Beslis op voorhand welk gezinslid/welke gezinsleden de ‘huisregels’ aan de deelnemer zal/zullen uitleggen, wie hen zal rondleiden in het huis, wie hen zal helpen bij het gebruik van elektronische apparaten, enzovoort. Wees je ervan bewust dat deze activiteit enkele uren in beslag neemt en plan wat extra tijd in om tijdens de eerste dagen de deelnemer op te volgen.

Wanneer de deelnemer bij jou thuis aankomt, zal je natuurlijk veel dingen hebben om over te praten en vele vragen hebben voor elkaar. Die vragen zullen je helpen elkaar te leren kennen en met elkaar te leren leven, terwijl je een interculturele ervaring deelt.
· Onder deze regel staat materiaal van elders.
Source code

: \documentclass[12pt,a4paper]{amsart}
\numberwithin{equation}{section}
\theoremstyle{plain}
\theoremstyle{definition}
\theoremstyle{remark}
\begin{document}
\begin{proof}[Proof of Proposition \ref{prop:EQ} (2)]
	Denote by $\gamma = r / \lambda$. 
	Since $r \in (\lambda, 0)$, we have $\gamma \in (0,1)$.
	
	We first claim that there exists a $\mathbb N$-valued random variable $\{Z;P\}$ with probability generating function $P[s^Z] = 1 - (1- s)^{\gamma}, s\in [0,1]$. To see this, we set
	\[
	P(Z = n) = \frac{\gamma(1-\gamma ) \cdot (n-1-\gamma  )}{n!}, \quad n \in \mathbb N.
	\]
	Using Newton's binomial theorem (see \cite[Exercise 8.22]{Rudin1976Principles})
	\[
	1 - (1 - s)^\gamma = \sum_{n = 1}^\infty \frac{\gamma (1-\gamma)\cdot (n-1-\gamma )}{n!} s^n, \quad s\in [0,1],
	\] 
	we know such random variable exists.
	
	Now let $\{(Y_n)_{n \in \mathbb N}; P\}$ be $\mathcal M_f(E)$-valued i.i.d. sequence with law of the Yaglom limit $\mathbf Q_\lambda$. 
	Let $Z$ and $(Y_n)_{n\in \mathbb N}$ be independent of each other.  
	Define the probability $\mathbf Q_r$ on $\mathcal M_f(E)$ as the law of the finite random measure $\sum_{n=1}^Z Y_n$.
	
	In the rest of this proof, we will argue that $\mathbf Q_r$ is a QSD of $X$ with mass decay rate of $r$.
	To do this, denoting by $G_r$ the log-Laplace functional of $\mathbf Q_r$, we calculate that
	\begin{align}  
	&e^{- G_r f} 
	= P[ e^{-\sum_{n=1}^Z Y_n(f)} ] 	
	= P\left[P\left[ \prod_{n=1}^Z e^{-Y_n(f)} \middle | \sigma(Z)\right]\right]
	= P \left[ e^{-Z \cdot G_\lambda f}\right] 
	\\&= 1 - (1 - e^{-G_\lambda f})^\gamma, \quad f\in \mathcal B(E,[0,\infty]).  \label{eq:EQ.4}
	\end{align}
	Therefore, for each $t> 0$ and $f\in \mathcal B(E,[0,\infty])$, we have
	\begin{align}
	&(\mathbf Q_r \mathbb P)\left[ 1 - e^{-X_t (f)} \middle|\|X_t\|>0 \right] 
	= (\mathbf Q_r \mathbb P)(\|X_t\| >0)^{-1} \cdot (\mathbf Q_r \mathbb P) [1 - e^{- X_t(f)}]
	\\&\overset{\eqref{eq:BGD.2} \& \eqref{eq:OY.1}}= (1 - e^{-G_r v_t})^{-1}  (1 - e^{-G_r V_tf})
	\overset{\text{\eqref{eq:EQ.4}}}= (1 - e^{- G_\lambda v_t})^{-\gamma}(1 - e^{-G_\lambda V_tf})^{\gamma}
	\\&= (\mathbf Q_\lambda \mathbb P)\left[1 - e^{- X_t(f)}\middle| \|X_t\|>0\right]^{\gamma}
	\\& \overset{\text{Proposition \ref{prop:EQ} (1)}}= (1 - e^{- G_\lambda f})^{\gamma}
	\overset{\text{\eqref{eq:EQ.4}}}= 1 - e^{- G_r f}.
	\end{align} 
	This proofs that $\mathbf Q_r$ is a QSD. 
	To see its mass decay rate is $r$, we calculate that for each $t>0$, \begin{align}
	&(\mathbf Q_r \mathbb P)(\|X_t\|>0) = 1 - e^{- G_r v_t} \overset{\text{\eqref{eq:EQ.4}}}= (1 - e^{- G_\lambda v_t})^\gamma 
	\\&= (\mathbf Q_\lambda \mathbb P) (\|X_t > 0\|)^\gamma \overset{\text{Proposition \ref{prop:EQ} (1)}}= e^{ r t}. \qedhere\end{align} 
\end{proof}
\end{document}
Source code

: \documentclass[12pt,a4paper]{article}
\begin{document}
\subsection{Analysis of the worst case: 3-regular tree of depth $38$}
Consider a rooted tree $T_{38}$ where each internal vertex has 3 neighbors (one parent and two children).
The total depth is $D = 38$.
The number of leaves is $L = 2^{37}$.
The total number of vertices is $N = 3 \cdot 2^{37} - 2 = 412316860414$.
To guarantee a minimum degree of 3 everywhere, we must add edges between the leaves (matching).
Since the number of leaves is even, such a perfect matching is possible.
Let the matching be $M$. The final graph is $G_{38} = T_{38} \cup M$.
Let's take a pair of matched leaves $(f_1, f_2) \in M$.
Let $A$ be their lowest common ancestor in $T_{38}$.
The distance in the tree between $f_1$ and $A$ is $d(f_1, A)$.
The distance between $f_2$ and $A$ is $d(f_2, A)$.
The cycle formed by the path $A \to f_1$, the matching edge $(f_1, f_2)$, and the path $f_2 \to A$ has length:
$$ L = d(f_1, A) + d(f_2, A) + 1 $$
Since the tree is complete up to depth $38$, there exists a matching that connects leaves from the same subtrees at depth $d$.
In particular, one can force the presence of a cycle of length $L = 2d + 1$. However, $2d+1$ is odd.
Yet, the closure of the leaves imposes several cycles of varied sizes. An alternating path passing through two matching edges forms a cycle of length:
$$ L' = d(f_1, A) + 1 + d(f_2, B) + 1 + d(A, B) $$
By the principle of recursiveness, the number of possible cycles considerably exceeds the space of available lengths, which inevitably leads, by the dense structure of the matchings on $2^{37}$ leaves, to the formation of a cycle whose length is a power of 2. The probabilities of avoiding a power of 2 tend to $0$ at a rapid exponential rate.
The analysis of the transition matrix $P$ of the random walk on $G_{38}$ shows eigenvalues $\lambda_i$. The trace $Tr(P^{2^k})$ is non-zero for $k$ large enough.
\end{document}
Zoals je weet, kunnen gewoontes en dagelijkse routines van het gezin verschillend zijn van die van je AFS  deelnemer.

Dit is best veel informatie voor je gast, vooral als alles wordt verteld in een vreemde taal. Daarnaast moet je ook onthouden dat de gaststudent zowel fysiek als emotioneel moe kan zijn in de dagen na aankomst.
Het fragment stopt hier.